GrowDiaries, a community of Marijuana growers suffered a data breach due to the use of a weak MD5 Hashing Function.
An Online community named GrowDiaries, where marijuana growers can discuss about their plants and engage with other farmers, suffered a data breach last month where 2 million passwords were leaked online.
The breach happened because of the company’s oversight. They accidentally left 2 Kibana apps unsecured on the internet without admin passwords.
Kibana apps are used for administrative purposes by the company’ IT and development teams. It allows users to manage databases through a single visual interface. Thus, it’s necessary to secure these apps to ensure the whole platform’s security
But in this report that was published on LinkedIn today, A security researcher named Bob Diachenko stated that, GrowDiaries overlooked it’s security and left two Kibana apps unsecured. These apps were left without a password since September 22, 2020.

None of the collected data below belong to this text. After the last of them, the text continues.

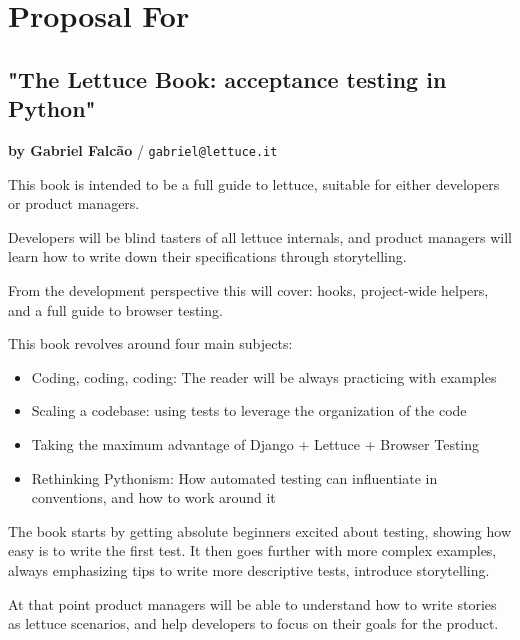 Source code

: \documentclass[letterpaper]{article}
\begin{document}
\section*{Proposal For}

\subsection*{"The Lettuce Book: acceptance testing in Python"}
\normalsize\textbf{by Gabriel Falcão} \large{/} \texttt{gabriel@lettuce.it}

\normalsize

This book is intended to be a full guide to lettuce, suitable for
either developers or product managers.

\noindent
Developers will be blind tasters of all lettuce internals, and product
managers will learn how to write down their specifications through
storytelling.

\noindent
From the development perspective this will cover: hooks, project-wide
helpers, and a full guide to browser testing.

\noindent
This book revolves around four main subjects:

\begin{itemize}

\item{Coding, coding, coding: The reader will be always practicing with examples}

\item{Scaling a codebase: using tests to leverage the organization of the code}

\item{Taking the maximum advantage of Django + Lettuce + Browser Testing}

\item{Rethinking Pythonism: How automated testing can influentiate in conventions, and how to work around it}
\end{itemize}

\noindent

The book starts by getting absolute beginners excited about testing, showing how easy is to write the first test.
It then goes further with more complex examples, always emphasizing
tips to write more descriptive tests, introduce storytelling.

\noindent
At that point product managers will be able to understand how to write
stories as lettuce scenarios, and help developers to focus on their
goals for the product.
\end{document}
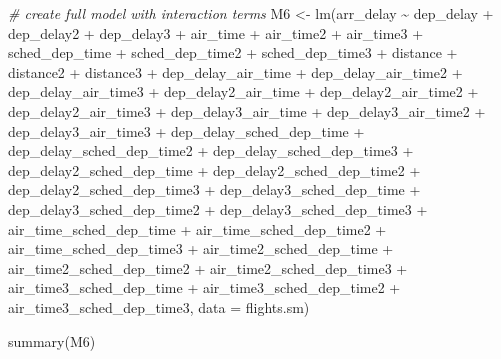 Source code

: \documentclass[
]{article}
\newenvironment{Shaded}{\begin{snugshade}}{\end{snugshade}}
\newcommand{\AttributeTok}[1]{\textcolor[rgb]{0.77,0.63,0.00}{#1}}
\newcommand{\CommentTok}[1]{\textcolor[rgb]{0.56,0.35,0.01}{\textit{#1}}}
\newcommand{\FunctionTok}[1]{\textcolor[rgb]{0.00,0.00,0.00}{#1}}
\newcommand{\NormalTok}[1]{#1}
\newcommand{\OtherTok}[1]{\textcolor[rgb]{0.56,0.35,0.01}{#1}}
\newcommand{\SpecialCharTok}[1]{\textcolor[rgb]{0.00,0.00,0.00}{#1}}
\begin{document}
\begin{Shaded}
\begin{Highlighting}[]
\CommentTok{\# create full model with interaction terms}
\NormalTok{M6 }\OtherTok{\textless{}{-}} \FunctionTok{lm}\NormalTok{(arr\_delay }\SpecialCharTok{\textasciitilde{}}\NormalTok{ dep\_delay }\SpecialCharTok{+}\NormalTok{ dep\_delay2 }\SpecialCharTok{+}\NormalTok{ dep\_delay3 }\SpecialCharTok{+}\NormalTok{ air\_time }\SpecialCharTok{+}
\NormalTok{    air\_time2 }\SpecialCharTok{+}\NormalTok{ air\_time3 }\SpecialCharTok{+}\NormalTok{ sched\_dep\_time }\SpecialCharTok{+}\NormalTok{ sched\_dep\_time2 }\SpecialCharTok{+}
\NormalTok{    sched\_dep\_time3 }\SpecialCharTok{+}\NormalTok{ distance }\SpecialCharTok{+}\NormalTok{ distance2 }\SpecialCharTok{+}\NormalTok{ distance3 }\SpecialCharTok{+}\NormalTok{ dep\_delay\_air\_time }\SpecialCharTok{+}
\NormalTok{    dep\_delay\_air\_time2 }\SpecialCharTok{+}\NormalTok{ dep\_delay\_air\_time3 }\SpecialCharTok{+}\NormalTok{ dep\_delay2\_air\_time }\SpecialCharTok{+}
\NormalTok{    dep\_delay2\_air\_time2 }\SpecialCharTok{+}\NormalTok{ dep\_delay2\_air\_time3 }\SpecialCharTok{+}\NormalTok{ dep\_delay3\_air\_time }\SpecialCharTok{+}
\NormalTok{    dep\_delay3\_air\_time2 }\SpecialCharTok{+}\NormalTok{ dep\_delay3\_air\_time3 }\SpecialCharTok{+}\NormalTok{ dep\_delay\_sched\_dep\_time }\SpecialCharTok{+}
\NormalTok{    dep\_delay\_sched\_dep\_time2 }\SpecialCharTok{+}\NormalTok{ dep\_delay\_sched\_dep\_time3 }\SpecialCharTok{+}\NormalTok{ dep\_delay2\_sched\_dep\_time }\SpecialCharTok{+}
\NormalTok{    dep\_delay2\_sched\_dep\_time2 }\SpecialCharTok{+}\NormalTok{ dep\_delay2\_sched\_dep\_time3 }\SpecialCharTok{+}
\NormalTok{    dep\_delay3\_sched\_dep\_time }\SpecialCharTok{+}\NormalTok{ dep\_delay3\_sched\_dep\_time2 }\SpecialCharTok{+}
\NormalTok{    dep\_delay3\_sched\_dep\_time3 }\SpecialCharTok{+}\NormalTok{ air\_time\_sched\_dep\_time }\SpecialCharTok{+}\NormalTok{ air\_time\_sched\_dep\_time2 }\SpecialCharTok{+}
\NormalTok{    air\_time\_sched\_dep\_time3 }\SpecialCharTok{+}\NormalTok{ air\_time2\_sched\_dep\_time }\SpecialCharTok{+}\NormalTok{ air\_time2\_sched\_dep\_time2 }\SpecialCharTok{+}
\NormalTok{    air\_time2\_sched\_dep\_time3 }\SpecialCharTok{+}\NormalTok{ air\_time3\_sched\_dep\_time }\SpecialCharTok{+}\NormalTok{ air\_time3\_sched\_dep\_time2 }\SpecialCharTok{+}
\NormalTok{    air\_time3\_sched\_dep\_time3, }\AttributeTok{data =}\NormalTok{ flights.sm)}

\FunctionTok{summary}\NormalTok{(M6)}
\end{Highlighting}
\end{Shaded}
\end{document}
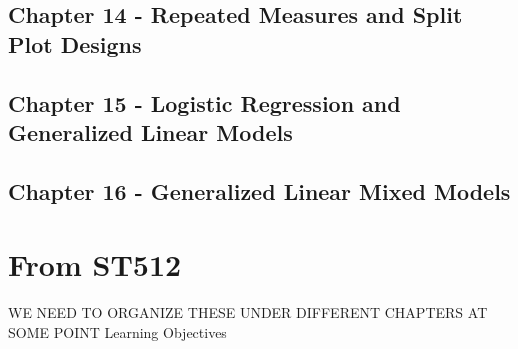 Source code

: \documentclass[]{book}
\begin{document}
\subsection{Chapter 14 - Repeated Measures and Split Plot
Designs}\label{chapter-14---repeated-measures-and-split-plot-designs}

\subsection{Chapter 15 - Logistic Regression and Generalized Linear
Models}\label{chapter-15---logistic-regression-and-generalized-linear-models}

\subsection{Chapter 16 - Generalized Linear Mixed
Models}\label{chapter-16---generalized-linear-mixed-models}

\section{From ST512}\label{from-st512}

WE NEED TO ORGANIZE THESE UNDER DIFFERENT CHAPTERS AT SOME POINT
Learning Objectives
\end{document}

He further said that these two apps allowed the hackers to access two sets of Elasticsearch databases, one had over 1.4 million user records and the second included more than two million user data points.

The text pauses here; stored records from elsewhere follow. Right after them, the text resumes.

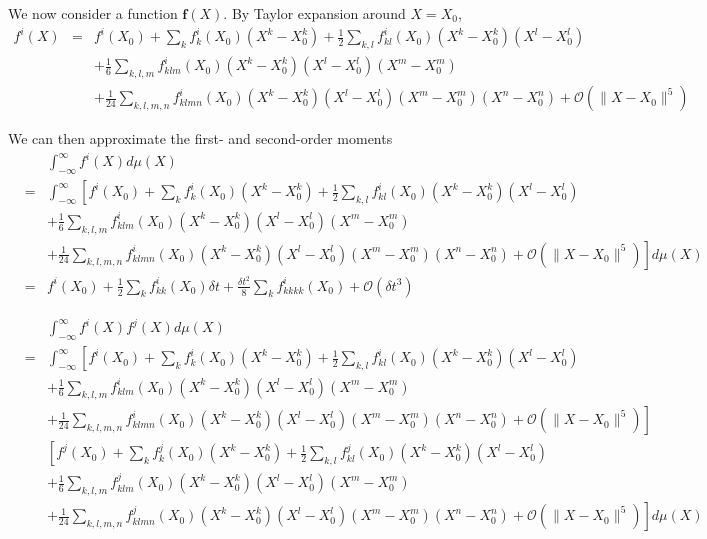 \documentclass[12pt]{article}
\begin{document}
We now consider a function $\mathbf{f}(X)$.
%
By Taylor expansion around $X=X_0$,
\begin{eqnarray}
f^i(X) &=& 
f^i(X_0) 
+ \sum_k f^i_k(X_0)  (X^k-X^k_0) 
+\frac{1}{2} \sum_{k,l}  f^i_{kl} (X_0) (X^k-X_0^k) (X^l-X_0^l) \\
&& + \frac{1}{6} \sum_{k,l,m} f^i_{klm} (X_0) (X^k-X_0^k) (X^l-X_0^l) (X^m-X_0^m) \\
&& + \frac{1}{24} \sum_{k,l,m,n} f^i_{klmn} (X_0) (X^k-X_0^k) (X^l-X_0^l) (X^m-X_0^m) (X^n-X_0^n)
+ \mathcal{O}\left( \| X- X_0 \|^5 \right)
\end{eqnarray}

We can then approximate the first- and second-order moments 
\begin{eqnarray}
&&\int_{-\infty}^{\infty} f^i(X) d\mu(X) \\
&= & \int_{-\infty}^{\infty} \left[ f^i(X_0) + \sum_k f^i_k(X_0) (X^k-X_0^k)  + \frac{1}{2} \sum_{k,l} f^i_{kl}(X_0) (X^k-X_0^k) (X^l-X_0^l)  \right. \\
&& + \frac{1}{6} \sum_{k,l,m} f^i_{klm} (X_0) (X^k-X_0^k) (X^l-X_0^l) (X^m-X_0^m) \\
&& \left. + \frac{1}{24} \sum_{k,l,m,n} f^i_{klmn} (X_0) (X^k-X_0^k) (X^l-X_0^l) (X^m-X_0^m) (X^n-X_0^n)
+ \mathcal{O}\left( \| X- X_0 \|^5 \right) \right] d\mu(X) \\
&=& f^i(X_0) + \frac{1}{2} \sum_k f^i_{kk}(X_0) \delta t + \frac{\delta t^2}{8} \sum_{k} f^i_{kkkk} (X_0) + \mathcal{O} (\delta t^3 )
\end{eqnarray}

\begin{eqnarray}
&&\int_{-\infty}^{\infty} f^i(X) f^j(X) d\mu(X) \\
&= &
\int_{-\infty}^{\infty} \left[ f^i(X_0) + \sum_k f^i_k(X_0) (X^k-X_0^k)  + \frac{1}{2} \sum_{k,l} f^i_{kl}(X_0) (X^k-X_0^k) (X^l-X_0^l) \right. \\
&&  + \frac{1}{6} \sum_{k,l,m} f^i_{klm} (X_0) (X^k-X_0^k) (X^l-X_0^l) (X^m-X_0^m) \\
&& \left. + \frac{1}{24} \sum_{k,l,m,n} f^i_{klmn} (X_0) (X^k-X_0^k) (X^l-X_0^l) (X^m-X_0^m) (X^n-X_0^n)
+ \mathcal{O}\left( \| X- X_0 \|^5 \right) \right]  \\
&& \left[ f^j(X_0) + \sum_k f^j_k(X_0) (X^k-X_0^k)  + \frac{1}{2} \sum_{k,l} f^j_{kl}(X_0) (X^k-X_0^k) (X^l-X_0^l)  \right. \\
&&  + \frac{1}{6} \sum_{k,l,m} f^j_{klm} (X_0) (X^k-X_0^k) (X^l-X_0^l) (X^m-X_0^m)  \\
&&  \left. + \frac{1}{24} \sum_{k,l,m,n} f^j_{klmn} (X_0) (X^k-X_0^k) (X^l-X_0^l) (X^m-X_0^m) (X^n-X_0^n)
+ \mathcal{O}\left( \| X- X_0 \|^5 \right) \right]  d\mu(X) 
\end{eqnarray}
\end{document}
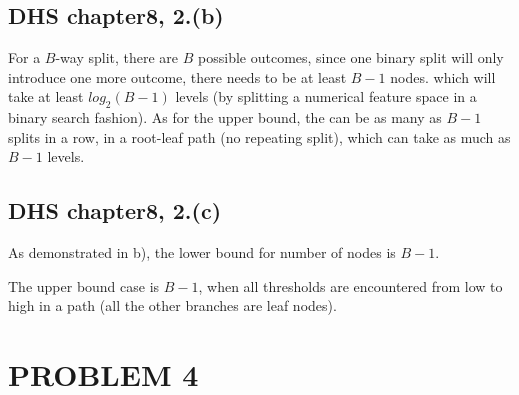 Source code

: \documentclass{article}
\begin{document}
	\subsection{DHS chapter8, 2.(b)}
		For a $B$-way split, there are $B$ possible outcomes, since one binary split will only introduce one more outcome, there needs to be at least $B-1$ nodes. which will take at least $log_2(B-1)$ levels (by splitting a numerical feature space in a binary search fashion).
		As for the upper bound, the can be as many as $B-1$ splits in a row, in a root-leaf path (no repeating split), which can take as much as $B-1$ levels.

	\subsection{DHS chapter8, 2.(c)}
		As demonstrated in b), the lower bound for number of nodes is $B-1$.\par
		The upper bound case is $B-1$, when all thresholds are encountered from low to high in a path (all the other branches are leaf nodes).

 

	\section{PROBLEM 4}
\end{document}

The first dataset consisted usernames, email addresses, and IP addresses, while the second set of database also exposed user blogs posted on the GrowDiaries site and users’ account passwords.
The passwords were hashed, but they were hashed using md5, which is a weak and crack-able hashing format.
Diachenko reported the unsecure Kibana apps to GrowDiaries on October 10, and the company secured the apps after 5 days
This was bound to happen as hackers are on the lookout for vulnerabilities every second. There is no official word from any GrowDiaries personnel as of yet.
Users with GrowDiaries accounts are recommended to change their passwords to make sure their accounts are safe in-case their data was leaked in the breach.